Segment Start: INFORMATION PROVIDED

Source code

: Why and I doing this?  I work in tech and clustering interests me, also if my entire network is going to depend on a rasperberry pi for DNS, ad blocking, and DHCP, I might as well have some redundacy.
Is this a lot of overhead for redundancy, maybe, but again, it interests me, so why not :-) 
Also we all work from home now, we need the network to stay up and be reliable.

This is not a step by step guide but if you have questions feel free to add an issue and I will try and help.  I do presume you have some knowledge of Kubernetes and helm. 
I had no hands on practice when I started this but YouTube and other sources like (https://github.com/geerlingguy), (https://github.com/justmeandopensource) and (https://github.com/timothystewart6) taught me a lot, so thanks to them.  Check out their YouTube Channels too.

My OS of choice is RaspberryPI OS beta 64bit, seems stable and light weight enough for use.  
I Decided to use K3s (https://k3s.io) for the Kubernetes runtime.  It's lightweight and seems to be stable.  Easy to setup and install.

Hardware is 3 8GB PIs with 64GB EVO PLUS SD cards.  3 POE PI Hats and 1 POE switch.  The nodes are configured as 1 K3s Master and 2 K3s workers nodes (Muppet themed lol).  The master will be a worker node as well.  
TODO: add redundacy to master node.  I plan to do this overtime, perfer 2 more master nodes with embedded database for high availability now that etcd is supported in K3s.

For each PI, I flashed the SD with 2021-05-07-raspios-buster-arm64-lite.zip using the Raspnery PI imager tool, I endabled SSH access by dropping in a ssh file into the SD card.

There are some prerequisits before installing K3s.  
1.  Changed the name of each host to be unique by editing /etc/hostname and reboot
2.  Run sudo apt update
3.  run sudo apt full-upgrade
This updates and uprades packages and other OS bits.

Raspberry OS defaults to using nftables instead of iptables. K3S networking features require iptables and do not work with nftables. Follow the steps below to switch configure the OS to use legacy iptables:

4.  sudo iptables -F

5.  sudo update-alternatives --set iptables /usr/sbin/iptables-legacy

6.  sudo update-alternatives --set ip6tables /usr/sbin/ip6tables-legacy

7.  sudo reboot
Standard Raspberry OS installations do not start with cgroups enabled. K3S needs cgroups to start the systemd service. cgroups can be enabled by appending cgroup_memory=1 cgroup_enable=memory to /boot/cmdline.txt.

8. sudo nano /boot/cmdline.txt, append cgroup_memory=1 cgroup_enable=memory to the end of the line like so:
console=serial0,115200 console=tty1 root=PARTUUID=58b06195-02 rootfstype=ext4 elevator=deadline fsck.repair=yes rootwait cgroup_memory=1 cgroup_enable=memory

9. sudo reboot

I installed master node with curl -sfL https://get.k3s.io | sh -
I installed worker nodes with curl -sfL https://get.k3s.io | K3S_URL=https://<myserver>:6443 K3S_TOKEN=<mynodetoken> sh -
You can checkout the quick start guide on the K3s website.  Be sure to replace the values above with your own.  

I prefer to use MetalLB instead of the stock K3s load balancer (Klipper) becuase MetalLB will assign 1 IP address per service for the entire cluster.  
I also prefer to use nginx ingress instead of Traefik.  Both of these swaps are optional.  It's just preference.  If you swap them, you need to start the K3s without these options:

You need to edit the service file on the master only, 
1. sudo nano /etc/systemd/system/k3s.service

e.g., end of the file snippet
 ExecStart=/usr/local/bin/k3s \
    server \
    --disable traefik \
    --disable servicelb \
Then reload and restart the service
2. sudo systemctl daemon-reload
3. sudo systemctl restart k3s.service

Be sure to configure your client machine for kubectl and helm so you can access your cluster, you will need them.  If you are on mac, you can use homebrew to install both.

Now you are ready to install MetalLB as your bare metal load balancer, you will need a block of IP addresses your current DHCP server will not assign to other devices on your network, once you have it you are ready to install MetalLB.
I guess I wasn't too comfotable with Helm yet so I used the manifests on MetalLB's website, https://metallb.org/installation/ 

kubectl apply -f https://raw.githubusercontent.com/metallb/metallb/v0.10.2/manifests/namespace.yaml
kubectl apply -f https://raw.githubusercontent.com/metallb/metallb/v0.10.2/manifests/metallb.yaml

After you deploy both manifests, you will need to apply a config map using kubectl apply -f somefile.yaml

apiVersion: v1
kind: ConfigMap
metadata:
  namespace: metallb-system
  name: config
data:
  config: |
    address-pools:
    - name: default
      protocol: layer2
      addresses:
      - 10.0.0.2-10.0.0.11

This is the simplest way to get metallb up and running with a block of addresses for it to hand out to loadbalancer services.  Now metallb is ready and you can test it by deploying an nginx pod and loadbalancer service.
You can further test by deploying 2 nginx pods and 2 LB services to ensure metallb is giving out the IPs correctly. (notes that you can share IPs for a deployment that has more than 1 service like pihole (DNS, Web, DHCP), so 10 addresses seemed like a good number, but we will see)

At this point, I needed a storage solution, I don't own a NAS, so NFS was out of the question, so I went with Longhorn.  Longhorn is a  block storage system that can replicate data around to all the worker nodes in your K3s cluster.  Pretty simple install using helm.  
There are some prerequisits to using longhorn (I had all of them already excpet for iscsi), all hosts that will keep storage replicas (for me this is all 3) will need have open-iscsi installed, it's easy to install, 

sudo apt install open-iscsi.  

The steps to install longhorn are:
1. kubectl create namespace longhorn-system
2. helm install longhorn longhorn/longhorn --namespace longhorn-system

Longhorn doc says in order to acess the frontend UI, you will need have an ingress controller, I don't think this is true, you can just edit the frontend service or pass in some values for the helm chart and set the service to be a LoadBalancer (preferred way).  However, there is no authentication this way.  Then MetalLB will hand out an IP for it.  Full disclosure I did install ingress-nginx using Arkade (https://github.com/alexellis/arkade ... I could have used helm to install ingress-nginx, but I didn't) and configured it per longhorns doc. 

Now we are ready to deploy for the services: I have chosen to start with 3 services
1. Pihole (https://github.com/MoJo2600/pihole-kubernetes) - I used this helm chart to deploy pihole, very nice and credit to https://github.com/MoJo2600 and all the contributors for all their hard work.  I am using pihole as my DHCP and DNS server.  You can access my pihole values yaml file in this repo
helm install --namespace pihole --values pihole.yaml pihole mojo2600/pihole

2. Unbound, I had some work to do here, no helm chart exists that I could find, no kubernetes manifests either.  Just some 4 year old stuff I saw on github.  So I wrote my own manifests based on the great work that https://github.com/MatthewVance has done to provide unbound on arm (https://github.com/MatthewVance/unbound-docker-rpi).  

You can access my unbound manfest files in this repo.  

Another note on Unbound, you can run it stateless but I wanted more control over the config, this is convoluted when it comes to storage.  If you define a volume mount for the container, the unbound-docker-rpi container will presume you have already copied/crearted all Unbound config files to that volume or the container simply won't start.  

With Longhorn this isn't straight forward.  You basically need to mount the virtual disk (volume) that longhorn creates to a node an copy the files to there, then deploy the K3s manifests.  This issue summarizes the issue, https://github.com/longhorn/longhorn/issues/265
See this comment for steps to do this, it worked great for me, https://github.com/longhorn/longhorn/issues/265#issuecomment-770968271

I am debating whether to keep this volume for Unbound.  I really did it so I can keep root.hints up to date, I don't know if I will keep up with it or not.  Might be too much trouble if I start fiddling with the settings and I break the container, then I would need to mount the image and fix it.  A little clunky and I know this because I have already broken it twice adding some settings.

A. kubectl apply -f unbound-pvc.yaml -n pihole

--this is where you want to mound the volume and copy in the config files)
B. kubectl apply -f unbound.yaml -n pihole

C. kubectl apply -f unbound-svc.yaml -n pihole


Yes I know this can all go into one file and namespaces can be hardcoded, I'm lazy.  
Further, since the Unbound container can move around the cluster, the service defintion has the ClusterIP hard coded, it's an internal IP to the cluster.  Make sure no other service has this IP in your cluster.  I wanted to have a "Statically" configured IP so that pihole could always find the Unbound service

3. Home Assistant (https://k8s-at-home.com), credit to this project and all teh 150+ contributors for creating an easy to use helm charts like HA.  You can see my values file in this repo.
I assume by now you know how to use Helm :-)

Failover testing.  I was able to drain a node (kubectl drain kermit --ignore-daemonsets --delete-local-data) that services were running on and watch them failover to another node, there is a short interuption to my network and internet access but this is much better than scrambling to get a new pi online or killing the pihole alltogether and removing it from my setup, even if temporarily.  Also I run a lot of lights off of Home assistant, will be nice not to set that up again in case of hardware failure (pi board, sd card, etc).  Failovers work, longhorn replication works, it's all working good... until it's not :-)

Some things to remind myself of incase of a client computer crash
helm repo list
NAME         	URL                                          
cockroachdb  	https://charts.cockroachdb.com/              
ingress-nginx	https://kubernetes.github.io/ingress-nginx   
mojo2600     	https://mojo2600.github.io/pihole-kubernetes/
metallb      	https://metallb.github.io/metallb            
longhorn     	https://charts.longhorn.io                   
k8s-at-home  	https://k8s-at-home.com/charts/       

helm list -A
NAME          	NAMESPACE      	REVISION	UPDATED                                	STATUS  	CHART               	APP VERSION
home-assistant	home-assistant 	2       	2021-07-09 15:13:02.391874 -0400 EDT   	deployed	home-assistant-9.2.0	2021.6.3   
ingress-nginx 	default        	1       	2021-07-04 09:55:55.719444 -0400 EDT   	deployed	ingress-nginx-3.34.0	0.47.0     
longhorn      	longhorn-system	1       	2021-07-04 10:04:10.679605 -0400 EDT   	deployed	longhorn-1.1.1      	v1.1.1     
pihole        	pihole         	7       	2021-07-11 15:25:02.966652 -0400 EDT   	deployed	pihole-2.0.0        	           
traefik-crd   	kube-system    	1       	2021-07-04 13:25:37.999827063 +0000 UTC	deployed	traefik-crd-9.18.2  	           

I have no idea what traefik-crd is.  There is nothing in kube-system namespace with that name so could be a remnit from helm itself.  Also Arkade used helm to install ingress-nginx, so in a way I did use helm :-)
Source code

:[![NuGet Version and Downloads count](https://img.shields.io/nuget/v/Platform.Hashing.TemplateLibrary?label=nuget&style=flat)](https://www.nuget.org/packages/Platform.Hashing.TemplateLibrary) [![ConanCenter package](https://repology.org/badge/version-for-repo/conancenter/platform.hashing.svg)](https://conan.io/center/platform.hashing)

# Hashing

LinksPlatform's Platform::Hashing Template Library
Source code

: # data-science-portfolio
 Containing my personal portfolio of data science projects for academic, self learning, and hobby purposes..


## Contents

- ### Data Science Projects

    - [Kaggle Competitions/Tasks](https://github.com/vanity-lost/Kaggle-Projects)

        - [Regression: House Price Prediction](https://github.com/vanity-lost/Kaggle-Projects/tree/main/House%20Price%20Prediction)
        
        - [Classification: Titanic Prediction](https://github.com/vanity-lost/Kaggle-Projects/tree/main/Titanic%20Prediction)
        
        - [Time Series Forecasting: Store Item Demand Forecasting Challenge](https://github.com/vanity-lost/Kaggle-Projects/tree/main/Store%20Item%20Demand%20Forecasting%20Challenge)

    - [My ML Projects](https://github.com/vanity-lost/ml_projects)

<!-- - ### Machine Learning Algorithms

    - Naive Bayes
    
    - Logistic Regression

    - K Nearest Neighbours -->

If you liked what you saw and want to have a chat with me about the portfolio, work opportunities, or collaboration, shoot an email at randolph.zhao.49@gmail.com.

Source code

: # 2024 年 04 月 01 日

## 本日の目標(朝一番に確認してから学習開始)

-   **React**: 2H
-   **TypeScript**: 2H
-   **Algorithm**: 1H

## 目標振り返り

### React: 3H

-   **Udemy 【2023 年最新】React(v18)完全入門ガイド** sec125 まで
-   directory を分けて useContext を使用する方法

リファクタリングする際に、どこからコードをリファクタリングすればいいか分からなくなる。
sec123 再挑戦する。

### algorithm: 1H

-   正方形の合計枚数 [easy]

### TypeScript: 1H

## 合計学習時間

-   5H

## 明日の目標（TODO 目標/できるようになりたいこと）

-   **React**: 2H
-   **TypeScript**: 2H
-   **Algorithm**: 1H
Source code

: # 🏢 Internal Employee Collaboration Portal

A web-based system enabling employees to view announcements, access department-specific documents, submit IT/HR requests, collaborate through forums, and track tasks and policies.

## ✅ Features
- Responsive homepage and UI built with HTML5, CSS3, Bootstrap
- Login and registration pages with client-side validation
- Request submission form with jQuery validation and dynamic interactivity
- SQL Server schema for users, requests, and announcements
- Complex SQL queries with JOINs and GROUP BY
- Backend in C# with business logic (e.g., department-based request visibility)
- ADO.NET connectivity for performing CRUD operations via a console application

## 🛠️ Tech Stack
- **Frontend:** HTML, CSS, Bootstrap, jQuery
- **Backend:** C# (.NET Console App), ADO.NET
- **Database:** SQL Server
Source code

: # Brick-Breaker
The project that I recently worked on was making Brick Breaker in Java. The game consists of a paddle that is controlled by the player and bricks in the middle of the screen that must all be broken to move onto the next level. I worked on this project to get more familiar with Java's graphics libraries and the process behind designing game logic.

Segment End: INFORMATION PROVIDED

__ASSIGNMENT__: Where the data above reaches the line holding "I had no hands", begin printing, and stop after the line holding "I Decided to". Each line must be reproduced exactly, with nothing else added.

__RESULT FOR THIS EXERCISE__:
I had no hands on practice when I started this but YouTube and other sources like (https://github.com/geerlingguy), (https://github.com/justmeandopensource) and (https://github.com/timothystewart6) taught me a lot, so thanks to them.  Check out their YouTube Channels too.

My OS of choice is RaspberryPI OS beta 64bit, seems stable and light weight enough for use.  
I Decided to use K3s (https://k3s.io) for the Kubernetes runtime.  It's lightweight and seems to be stable.  Easy to setup and install.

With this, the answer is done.